Thread: Design for dashboard query

Design for dashboard query

From
sud
Date:

Hello All,

Its postgres version 15.4. We are having a requirement in which aggregated information for all the users has to be displayed on the UI screen. It should show that information on the screen. So basically, it would be scanning the full table data which is billions of rows across many months and then join with other master tables and aggregate those and then display the results based on the input "user id" filter.

In such a scenario we are thinking of using a materialized view on top of the base tables which will store the base information and refresh those periodically to show the data based on the input user id. However i am seeing , postgres not supporting incremental refresh of materialized view and full refresh can take longer. So , do we have any other option available? Additionally , It should not impact or block the online users querying the same materialized view when the refresh is happening.


Re: Design for dashboard query

From
Sushrut Shivaswamy
Date:
Have you tried creating an index on the user ID column?
Scanning the entire table to apply granular filters on a few attributes seems unnecessary.

Materialised views make sense if you want to aggregate some columns and query a subset of the data but would recommend trying indexes first.

Finally, shameless plug but consider using the pg_analytica extension that enables fast analytic queries on the tables which is ideal for analytics use cases like dashboards.
I’m the author of the extension and am looking for initial users to try it out.

Thanks,
Sushrut


On Sat, 15 Jun 2024 at 6:54 PM, sud <suds1434@gmail.com> wrote:

Hello All,

Its postgres version 15.4. We are having a requirement in which aggregated information for all the users has to be displayed on the UI screen. It should show that information on the screen. So basically, it would be scanning the full table data which is billions of rows across many months and then join with other master tables and aggregate those and then display the results based on the input "user id" filter.

In such a scenario we are thinking of using a materialized view on top of the base tables which will store the base information and refresh those periodically to show the data based on the input user id. However i am seeing , postgres not supporting incremental refresh of materialized view and full refresh can take longer. So , do we have any other option available? Additionally , It should not impact or block the online users querying the same materialized view when the refresh is happening.

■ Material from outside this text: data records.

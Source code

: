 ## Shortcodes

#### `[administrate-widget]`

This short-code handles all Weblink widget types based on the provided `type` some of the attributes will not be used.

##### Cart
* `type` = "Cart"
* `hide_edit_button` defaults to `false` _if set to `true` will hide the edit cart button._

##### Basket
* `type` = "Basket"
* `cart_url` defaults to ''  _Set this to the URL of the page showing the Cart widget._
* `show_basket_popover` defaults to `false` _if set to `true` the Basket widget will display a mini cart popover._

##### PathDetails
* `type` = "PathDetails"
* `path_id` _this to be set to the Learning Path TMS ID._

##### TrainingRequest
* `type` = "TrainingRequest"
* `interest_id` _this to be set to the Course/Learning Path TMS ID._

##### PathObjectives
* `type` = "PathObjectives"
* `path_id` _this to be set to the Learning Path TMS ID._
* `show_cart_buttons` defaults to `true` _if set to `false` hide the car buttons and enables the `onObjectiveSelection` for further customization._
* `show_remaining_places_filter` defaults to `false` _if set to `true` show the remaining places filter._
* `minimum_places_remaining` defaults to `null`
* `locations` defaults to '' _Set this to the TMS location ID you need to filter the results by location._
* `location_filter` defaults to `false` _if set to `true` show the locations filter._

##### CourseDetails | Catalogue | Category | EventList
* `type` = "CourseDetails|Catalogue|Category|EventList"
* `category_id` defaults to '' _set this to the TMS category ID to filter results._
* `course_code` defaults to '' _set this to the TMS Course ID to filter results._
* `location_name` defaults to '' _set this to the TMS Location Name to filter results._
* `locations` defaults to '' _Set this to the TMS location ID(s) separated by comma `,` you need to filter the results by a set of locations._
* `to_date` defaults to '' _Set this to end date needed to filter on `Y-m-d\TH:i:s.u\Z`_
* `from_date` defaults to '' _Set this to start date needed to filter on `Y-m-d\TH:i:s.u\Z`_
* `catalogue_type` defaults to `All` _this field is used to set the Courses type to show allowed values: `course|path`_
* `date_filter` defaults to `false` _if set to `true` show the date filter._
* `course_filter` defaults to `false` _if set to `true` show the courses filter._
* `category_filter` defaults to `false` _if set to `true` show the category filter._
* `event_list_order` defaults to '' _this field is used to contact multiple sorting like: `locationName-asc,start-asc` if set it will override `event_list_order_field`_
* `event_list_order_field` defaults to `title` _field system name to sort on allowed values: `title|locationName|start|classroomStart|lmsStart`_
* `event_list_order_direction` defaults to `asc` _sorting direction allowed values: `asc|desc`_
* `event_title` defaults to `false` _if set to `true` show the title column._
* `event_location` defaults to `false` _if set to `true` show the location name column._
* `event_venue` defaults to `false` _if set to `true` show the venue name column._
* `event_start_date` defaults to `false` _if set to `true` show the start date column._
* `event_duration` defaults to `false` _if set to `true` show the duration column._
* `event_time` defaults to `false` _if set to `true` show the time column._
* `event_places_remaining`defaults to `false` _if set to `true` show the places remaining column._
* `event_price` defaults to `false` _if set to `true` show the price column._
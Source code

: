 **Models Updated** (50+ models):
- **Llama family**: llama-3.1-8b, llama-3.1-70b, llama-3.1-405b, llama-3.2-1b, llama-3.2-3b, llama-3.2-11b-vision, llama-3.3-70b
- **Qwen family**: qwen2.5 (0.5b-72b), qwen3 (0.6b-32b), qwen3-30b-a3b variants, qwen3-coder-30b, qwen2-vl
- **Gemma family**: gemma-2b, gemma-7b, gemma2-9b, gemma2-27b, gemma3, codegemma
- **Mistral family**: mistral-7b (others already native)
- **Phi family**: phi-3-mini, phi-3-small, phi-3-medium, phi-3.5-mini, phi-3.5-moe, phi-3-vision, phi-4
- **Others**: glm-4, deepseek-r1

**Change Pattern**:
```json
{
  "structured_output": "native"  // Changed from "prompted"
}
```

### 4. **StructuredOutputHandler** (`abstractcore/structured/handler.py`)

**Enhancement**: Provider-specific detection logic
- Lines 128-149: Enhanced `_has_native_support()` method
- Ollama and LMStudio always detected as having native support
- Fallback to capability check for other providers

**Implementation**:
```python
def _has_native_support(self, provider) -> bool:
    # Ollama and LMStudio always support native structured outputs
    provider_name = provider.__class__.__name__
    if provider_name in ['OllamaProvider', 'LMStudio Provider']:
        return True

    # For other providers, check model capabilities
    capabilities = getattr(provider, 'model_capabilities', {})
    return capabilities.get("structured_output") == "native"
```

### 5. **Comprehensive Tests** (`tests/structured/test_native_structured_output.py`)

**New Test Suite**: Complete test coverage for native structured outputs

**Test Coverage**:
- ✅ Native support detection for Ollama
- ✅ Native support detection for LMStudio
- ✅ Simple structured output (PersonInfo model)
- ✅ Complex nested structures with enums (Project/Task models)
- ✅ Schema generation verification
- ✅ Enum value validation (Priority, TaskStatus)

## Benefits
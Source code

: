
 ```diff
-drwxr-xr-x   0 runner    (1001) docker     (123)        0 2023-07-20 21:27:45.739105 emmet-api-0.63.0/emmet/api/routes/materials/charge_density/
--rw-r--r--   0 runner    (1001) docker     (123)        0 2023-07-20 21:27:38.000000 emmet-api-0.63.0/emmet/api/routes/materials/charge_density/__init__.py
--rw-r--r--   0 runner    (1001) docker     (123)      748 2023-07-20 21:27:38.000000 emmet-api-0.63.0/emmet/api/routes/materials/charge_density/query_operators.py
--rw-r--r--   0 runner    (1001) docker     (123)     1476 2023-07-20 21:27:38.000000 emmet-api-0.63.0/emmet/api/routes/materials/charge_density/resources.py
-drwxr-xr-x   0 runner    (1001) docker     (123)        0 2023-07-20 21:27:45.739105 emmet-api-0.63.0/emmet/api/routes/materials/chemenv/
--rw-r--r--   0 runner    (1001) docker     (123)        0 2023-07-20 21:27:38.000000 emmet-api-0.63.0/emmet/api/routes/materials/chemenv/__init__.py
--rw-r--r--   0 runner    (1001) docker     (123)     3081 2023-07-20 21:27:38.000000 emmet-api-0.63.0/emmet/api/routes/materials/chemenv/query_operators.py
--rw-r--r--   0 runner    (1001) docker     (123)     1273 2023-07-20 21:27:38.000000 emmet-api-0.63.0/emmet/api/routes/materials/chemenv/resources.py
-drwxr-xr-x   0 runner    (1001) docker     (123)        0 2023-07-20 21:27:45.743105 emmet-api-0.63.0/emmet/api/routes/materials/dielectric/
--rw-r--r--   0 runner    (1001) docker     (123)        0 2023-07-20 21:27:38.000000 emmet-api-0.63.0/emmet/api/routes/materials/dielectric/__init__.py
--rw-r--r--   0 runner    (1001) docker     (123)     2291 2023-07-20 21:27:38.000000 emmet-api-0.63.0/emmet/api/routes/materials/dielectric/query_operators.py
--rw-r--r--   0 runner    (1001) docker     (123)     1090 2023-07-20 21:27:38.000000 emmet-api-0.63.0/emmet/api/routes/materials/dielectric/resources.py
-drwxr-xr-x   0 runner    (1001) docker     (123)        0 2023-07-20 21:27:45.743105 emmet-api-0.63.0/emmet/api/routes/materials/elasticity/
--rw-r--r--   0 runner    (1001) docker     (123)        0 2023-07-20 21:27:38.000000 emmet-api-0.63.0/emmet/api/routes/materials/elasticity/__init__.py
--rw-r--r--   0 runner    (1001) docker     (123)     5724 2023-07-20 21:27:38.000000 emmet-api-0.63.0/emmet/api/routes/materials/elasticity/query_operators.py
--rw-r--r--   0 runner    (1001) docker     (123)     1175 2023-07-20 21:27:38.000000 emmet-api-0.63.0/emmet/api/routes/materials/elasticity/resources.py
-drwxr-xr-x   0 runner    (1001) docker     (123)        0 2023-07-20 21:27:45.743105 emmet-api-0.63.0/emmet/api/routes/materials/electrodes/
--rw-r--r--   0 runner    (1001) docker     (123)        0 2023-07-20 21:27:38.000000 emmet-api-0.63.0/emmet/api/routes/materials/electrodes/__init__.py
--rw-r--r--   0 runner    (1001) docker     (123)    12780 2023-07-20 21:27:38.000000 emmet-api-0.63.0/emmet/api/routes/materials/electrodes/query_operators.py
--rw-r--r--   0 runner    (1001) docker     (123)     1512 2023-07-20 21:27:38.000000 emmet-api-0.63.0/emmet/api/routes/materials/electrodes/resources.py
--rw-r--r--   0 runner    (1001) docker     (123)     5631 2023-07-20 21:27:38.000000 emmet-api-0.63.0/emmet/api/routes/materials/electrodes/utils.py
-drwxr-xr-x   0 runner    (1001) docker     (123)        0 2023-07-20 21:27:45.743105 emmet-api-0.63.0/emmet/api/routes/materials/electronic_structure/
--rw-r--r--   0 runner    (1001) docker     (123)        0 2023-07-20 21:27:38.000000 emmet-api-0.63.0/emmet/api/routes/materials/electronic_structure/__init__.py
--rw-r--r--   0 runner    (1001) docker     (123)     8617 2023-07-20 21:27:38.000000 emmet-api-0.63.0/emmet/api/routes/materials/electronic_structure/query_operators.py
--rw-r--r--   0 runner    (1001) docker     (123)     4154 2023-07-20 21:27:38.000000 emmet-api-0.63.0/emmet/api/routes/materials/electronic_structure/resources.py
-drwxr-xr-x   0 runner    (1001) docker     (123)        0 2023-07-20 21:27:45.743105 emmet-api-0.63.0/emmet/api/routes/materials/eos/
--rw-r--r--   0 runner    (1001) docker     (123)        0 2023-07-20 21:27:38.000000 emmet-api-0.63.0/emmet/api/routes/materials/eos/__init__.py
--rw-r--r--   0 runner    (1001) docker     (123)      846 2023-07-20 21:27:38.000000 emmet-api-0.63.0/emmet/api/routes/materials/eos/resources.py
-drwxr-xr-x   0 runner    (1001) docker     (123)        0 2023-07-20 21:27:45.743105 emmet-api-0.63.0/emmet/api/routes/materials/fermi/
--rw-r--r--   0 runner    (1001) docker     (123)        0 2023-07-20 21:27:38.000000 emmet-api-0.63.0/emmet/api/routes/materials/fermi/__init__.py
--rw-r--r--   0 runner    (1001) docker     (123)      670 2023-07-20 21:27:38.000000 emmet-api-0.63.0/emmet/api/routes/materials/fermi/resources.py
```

Re: Design for dashboard query

From
yudhi s
Date:

On Sat, 15 Jun 2024 at 6:54 PM, sud <suds1434@gmail.com> wrote:

Hello All,

Its postgres version 15.4. We are having a requirement in which aggregated information for all the users has to be displayed on the UI screen. It should show that information on the screen. So basically, it would be scanning the full table data which is billions of rows across many months and then join with other master tables and aggregate those and then display the results based on the input "user id" filter.

In such a scenario we are thinking of using a materialized view on top of the base tables which will store the base information and refresh those periodically to show the data based on the input user id. However i am seeing , postgres not supporting incremental refresh of materialized view and full refresh can take longer. So , do we have any other option available? Additionally , It should not impact or block the online users querying the same materialized view when the refresh is happening.



Yes incremental refresh is by default not available but you can do the refresh using "concurrently" keyword which will be online i believe and won't block your ongoing  queries if any. 

And there are some other ways like create another view(say mv_new) with exactly the same definition and refresh that with whatever interval you want and then switch the views with the original one using the rename command.


ALTER MATERIALIZED VIEW mv RENAME TO mv_old;
ALTER MATERIALIZED VIEW mv_new RENAME TO mv;
DROP MATERIALIZED VIEW mv_old;

Or

have a log table created (say transaction_log) and populate it using triggers with each delta insert/update/delete on the transaction table. And then schedule a cron job which will periodically flush the rows from the transaction_log table to the materialized view. This will achieve your incremental refresh.